Mixtures of Gaussians and EM algorithm

When the typical Maximum-Likelihood approach leads you astray

Mixtures of Gaussians and EM algorithm

Mixtures of Gaussians (GMM)

GMM as a joint distribution

Suppose a random vector $\mathbf{x}$ follows a $K$ Gaussian mixture distribution,

$$ p(\mathbf{x}) = \sum_{k=1}^K \pi_k N(\mathbf{x}\mid \boldsymbol{\mu_k, \Sigma_k}) $$

Knowing the distribution means we have complete information about the set of parameters $\pi_k, \boldsymbol{\mu_k, \Sigma_k}$ for all $k$. Let us say that the parameter $\pi_k$ is shrouded, and instead we have a random variable $\mathbf{z}$ with $1-to-K$ coding where exactly one of $K$ elements (say $z_k$) be $1$ while all else are $0$. Say it follows a multinomial distribution with $\pi_k$ under the constraint $\sum_{k}\pi_k=1$. Then its density can be written as

$$ \begin{align} \text{Latent variable}\quad \mathbf{z}&=[z_1, …,z_K] \sim multinomial(\pi_k)\\\
p(\mathbf{z})&= \prod_{k=1}^K \pi_k^{z_k} \end{align} $$

Similarly, given that $z=k$, we can think of $N(\mathbf{x}\mid \boldsymbol{\mu_k, \Sigma_k})$ as $p(\mathbf{x} \mid z_k=1)$. Then we have another formulation of $K$ Gaussian mixture as

$$ \begin{align} p(\mathbf{x,z})&= p(\mathbf{z})p(\mathbf{x\mid z}) = \prod_{k=1}^K\pi_k^{z_k}N(\mathbf{x}\mid \boldsymbol{\mu_k, \Sigma_k})^{z_k}=\pi_kN(\mathbf{x}\mid \boldsymbol{\mu_k, \Sigma_k})\\\
p(\mathbf{x})&= \sum_{z}p(\mathbf{x,z})=\sum_{k=1}^K\pi_kN(\mathbf{x}\mid \boldsymbol{\mu_k, \Sigma_k}) \end{align} $$

Does not seem to have changed at all, but we in fact introduced a latent variable $z$, and the above formula makes it explicit the fact that $p(\mathbf{x})$ is actually a marginal of the joint distribution; $p(\mathbf{x})=\sum_z p(\mathbf{z,x})$. With the joint $p(\mathbf{z,x})$, we can go further to discuss $\gamma(z_k)=p(z_k=1\mid \mathbf{x})$, which can be obtained with Bayes rule;

$$ \begin{align} p(\mathbf{z\mid x})=p(z_k=1\mid \mathbf{x})&= \dfrac{p(k)p(\mathbf{x}\mid k)}{\sum_j^Kp(j)p(\mathbf{x}\mid j)}=\dfrac{\pi_k N(\mathbf{x}\mid \boldsymbol{\mu_k, \Sigma_k})}{\sum_j^K\pi_j N(\mathbf{x}\mid \boldsymbol{\mu_j, \Sigma_j})}=\gamma(z_k) \end{align} $$

Note that $z$ indicates an assignment of the data vector $\mathbf{x}$ to one of $1,2,…,K$ Gaussians. In a sense, $\pi_k$ is the probability that $\mathbf{x}$ is in $k$th Gaussian regardless of (prior to) the data $\mathbf{x}$, and $\gamma(z_k)=p(z_k=1\mid \mathbf{x})$ is the probability that $\mathbf{x}$ is in $k$th Gaussian after observing the value $\mathbf{x}$.

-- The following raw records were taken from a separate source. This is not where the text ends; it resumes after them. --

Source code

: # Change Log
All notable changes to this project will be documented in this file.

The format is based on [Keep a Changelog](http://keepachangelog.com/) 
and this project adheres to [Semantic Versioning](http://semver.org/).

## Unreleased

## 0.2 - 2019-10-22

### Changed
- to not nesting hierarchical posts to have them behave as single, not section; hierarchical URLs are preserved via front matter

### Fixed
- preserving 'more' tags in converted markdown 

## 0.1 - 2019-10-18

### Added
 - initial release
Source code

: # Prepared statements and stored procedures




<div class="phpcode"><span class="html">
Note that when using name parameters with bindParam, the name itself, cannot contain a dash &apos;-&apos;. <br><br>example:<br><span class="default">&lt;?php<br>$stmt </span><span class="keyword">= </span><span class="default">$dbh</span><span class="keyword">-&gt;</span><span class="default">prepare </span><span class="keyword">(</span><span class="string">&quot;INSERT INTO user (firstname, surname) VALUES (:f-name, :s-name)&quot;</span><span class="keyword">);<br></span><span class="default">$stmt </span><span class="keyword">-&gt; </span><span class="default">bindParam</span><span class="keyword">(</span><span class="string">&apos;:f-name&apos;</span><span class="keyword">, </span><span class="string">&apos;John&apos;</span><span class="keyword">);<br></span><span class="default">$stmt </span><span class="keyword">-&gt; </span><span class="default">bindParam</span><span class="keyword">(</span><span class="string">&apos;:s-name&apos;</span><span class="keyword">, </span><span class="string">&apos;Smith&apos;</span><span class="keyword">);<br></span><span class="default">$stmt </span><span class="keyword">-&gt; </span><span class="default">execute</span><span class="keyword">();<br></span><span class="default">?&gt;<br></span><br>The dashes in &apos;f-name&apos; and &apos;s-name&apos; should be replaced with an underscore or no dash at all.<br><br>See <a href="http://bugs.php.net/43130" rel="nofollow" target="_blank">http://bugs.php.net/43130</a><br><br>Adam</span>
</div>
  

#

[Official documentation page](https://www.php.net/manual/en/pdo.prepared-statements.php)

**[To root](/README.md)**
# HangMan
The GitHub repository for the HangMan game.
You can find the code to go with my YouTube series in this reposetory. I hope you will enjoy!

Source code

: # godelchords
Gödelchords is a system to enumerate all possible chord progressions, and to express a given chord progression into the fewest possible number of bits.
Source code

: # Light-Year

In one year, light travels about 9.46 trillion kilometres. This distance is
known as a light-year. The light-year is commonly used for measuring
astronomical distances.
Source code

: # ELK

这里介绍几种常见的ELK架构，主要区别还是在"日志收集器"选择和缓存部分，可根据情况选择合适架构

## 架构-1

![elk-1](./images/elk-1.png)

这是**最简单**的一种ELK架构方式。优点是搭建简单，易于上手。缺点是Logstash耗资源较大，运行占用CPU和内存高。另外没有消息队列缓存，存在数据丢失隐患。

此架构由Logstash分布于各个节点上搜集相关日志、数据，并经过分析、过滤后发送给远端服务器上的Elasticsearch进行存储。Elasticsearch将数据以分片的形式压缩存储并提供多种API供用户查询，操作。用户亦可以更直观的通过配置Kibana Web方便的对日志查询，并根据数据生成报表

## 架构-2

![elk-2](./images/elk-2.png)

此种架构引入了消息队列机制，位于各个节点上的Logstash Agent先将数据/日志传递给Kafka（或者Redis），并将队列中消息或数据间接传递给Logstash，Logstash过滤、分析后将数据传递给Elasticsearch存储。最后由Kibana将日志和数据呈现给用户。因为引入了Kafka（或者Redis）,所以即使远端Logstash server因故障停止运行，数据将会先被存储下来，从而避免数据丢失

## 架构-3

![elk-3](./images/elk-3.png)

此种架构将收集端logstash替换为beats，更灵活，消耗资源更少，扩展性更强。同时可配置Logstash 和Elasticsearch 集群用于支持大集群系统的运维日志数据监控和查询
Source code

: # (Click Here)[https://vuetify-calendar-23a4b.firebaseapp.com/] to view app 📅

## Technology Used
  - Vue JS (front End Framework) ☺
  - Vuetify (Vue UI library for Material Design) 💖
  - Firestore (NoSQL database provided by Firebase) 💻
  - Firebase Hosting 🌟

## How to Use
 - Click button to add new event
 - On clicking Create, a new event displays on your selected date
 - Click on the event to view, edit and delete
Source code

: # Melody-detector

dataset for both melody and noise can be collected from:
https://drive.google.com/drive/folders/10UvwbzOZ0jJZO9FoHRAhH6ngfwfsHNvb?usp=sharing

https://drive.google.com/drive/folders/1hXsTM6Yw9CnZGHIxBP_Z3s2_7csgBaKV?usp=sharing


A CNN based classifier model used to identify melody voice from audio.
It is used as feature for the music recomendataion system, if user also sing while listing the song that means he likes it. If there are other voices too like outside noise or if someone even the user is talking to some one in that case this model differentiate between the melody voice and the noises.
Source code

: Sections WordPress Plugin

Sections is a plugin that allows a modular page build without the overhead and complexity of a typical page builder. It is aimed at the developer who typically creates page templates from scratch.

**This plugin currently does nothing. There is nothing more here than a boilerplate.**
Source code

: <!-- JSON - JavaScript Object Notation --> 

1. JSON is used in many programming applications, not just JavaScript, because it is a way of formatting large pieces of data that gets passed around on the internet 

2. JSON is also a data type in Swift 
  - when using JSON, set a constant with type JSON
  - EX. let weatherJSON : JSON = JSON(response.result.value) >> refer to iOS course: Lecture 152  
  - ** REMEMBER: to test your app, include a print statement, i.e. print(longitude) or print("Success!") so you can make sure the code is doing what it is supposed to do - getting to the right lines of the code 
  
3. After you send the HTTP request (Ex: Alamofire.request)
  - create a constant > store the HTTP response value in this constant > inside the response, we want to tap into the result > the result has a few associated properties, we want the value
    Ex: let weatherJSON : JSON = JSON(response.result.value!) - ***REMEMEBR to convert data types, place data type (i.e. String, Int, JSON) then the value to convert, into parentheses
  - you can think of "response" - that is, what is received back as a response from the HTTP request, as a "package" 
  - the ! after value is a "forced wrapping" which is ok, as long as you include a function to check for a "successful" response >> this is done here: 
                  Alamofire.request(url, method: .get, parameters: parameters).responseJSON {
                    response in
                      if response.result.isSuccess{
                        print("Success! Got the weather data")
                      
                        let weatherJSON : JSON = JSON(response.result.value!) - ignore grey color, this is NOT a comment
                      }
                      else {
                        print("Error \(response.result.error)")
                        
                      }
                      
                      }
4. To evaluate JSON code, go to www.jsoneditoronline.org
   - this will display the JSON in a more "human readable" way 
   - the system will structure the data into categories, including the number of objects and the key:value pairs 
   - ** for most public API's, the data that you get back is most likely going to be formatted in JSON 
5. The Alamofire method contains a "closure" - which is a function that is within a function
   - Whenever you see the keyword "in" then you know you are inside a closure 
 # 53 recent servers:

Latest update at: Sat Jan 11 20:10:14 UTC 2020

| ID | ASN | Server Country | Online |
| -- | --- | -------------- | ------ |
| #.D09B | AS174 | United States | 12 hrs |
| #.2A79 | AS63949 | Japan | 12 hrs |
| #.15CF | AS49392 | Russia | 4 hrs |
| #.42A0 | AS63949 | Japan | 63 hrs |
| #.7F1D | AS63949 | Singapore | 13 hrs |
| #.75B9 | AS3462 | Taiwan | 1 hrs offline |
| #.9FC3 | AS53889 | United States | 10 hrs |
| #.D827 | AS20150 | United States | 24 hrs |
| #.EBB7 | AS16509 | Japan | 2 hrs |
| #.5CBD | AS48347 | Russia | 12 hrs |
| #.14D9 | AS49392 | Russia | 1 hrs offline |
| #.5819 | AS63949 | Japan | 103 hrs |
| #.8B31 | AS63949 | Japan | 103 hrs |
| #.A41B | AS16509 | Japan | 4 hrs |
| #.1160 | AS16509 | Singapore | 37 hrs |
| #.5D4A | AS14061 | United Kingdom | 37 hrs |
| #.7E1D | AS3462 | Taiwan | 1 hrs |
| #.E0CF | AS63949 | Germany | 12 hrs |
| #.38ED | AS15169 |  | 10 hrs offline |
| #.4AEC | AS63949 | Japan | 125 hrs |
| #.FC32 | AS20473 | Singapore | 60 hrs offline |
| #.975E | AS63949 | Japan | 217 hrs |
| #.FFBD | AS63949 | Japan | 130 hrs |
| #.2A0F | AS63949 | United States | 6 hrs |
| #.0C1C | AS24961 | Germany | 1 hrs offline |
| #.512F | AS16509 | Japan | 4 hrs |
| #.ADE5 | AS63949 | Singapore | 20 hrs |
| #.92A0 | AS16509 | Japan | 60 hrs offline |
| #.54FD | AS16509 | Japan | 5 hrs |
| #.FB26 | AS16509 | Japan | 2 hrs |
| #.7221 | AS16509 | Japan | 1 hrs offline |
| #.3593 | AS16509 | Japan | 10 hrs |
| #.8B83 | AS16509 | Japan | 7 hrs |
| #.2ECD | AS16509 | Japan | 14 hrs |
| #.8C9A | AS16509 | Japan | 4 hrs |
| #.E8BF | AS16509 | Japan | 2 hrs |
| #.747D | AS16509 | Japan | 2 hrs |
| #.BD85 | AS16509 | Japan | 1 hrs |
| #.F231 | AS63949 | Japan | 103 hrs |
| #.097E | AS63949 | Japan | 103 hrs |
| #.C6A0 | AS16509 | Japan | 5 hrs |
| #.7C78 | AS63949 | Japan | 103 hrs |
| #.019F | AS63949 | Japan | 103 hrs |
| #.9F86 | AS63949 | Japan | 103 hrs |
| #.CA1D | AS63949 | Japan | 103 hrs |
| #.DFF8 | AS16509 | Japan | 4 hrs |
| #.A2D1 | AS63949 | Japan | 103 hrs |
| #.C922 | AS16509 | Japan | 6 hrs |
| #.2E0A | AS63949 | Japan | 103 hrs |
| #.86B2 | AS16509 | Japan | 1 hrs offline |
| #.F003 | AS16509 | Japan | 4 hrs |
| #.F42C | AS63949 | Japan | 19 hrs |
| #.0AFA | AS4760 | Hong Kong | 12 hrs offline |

The following plots illustrate the difference between $p(\mathbf{z,x})$, $p(\mathbf{z}\mid \mathbf{x})$ and $p(\mathbf{x})$. Complete knowledge of the distribution $p(\mathbf{z,x})$ means that not only $\boldsymbol{\mu_k, \Sigma_k}$ bus also $\pi_k$ is also given, which enables us to color each dot correctly according to $k$th Gaussians. We can sample from $p(\mathbf{z,x})$ by first generating $z\sim multi(\pi_k)$, and then sampling from $N(\boldsymbol{\mu_k, \Sigma_k})$. Since we know $p(\mathbf{z,x})$, we can also plot as in the second graph $p(\mathbf{z}\mid \mathbf{x})$ for each data by using (7). Lastly, without any knowledge of all the parameters, we have $p(\mathbf{x})$.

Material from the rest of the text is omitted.